We will first obtain data about the movie Coco from 2017.

myapikey <- Sys.getenv("OMDB_KEY")

# Find url exploring examples at omdbapi.com
url <- str_c("http://www.omdbapi.com/?t=Coco&y=2017&apikey=", myapikey)

coco <- GET(url)   # coco holds response from server
coco               # Status of 200 is good!

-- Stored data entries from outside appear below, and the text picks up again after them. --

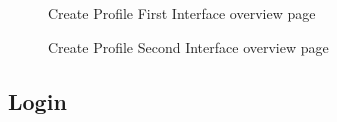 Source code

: \begin{figure}[H]
    \centering
    \caption{ Create Profile First Interface overview page}
    \label{fig:Create-Profile-First-Interface-overview-page}
\end{figure}

\begin{figure}[H]
    \centering
    \caption{ Create Profile Second Interface overview page}
    \label{fig:Create-Profile-Second-Interface-overview-page}
\end{figure}


\subsection{Login}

details <- content(coco, "parse")   
details                         # get a list of 25 pieces of information
details$Year                    # how to access details
details[[2]]                    # since a list, another way to access

Now build a data set for a collection of movies

# Must figure out pattern in URL for obtaining different movies
#  - try searching for others
movies <- c("Coco", "Wonder+Woman", "Get+Out", 
            "The+Greatest+Showman", "Thor:+Ragnarok")

# Set up empty tibble
omdb <- tibble(Title = character(), Rated = character(), Genre = character(),
       Actors = character(), Metascore = double(), imdbRating = double(),
       BoxOffice = double())

# Use for loop to run through API request process 5 times,
#   each time filling the next row in the tibble
#  - can do max of 1000 GETs per day
for(i in 1:5) {
  url <- str_c("http://www.omdbapi.com/?t=",movies[i],
               "&apikey=", myapikey)
  Sys.sleep(0.5)
  onemovie <- GET(url)
  details <- content(onemovie, "parse")
  omdb[i,1] <- details$Title
  omdb[i,2] <- details$Rated
  omdb[i,3] <- details$Genre
  omdb[i,4] <- details$Actors
  omdb[i,5] <- parse_number(details$Metascore)
  omdb[i,6] <- parse_number(details$imdbRating)
  omdb[i,7] <- parse_number(details$BoxOffice)   # no $ and ,'s
}

omdb

#  could use stringr functions to further organize this data - separate 
#    different genres, different actors, etc.

On Your Own (continued)

(Based on final project by Mary Wu and Jenna Graff, MSCS 264, Spring 2024). Start with a small data set on 56 national parks from kaggle, and supplement with columns for the park address (a single column including address, city, state, and zip code) and a list of available activities (a single character column with activities separated by commas) from the park websites themselves.

Preliminaries:

Request API here
Check out API guide

np_kaggle <- read_csv("~/264_fall_2024/Data/parks.csv")

Rows: 56 Columns: 6
── Column specification ────────────────────────────────────────────────────────
Delimiter: ","
chr (3): Park Code, Park Name, State
dbl (3): Acres, Latitude, Longitude

ℹ Use `spec()` to retrieve the full column specification for this data.
ℹ Specify the column types or set `show_col_types = FALSE` to quiet this message.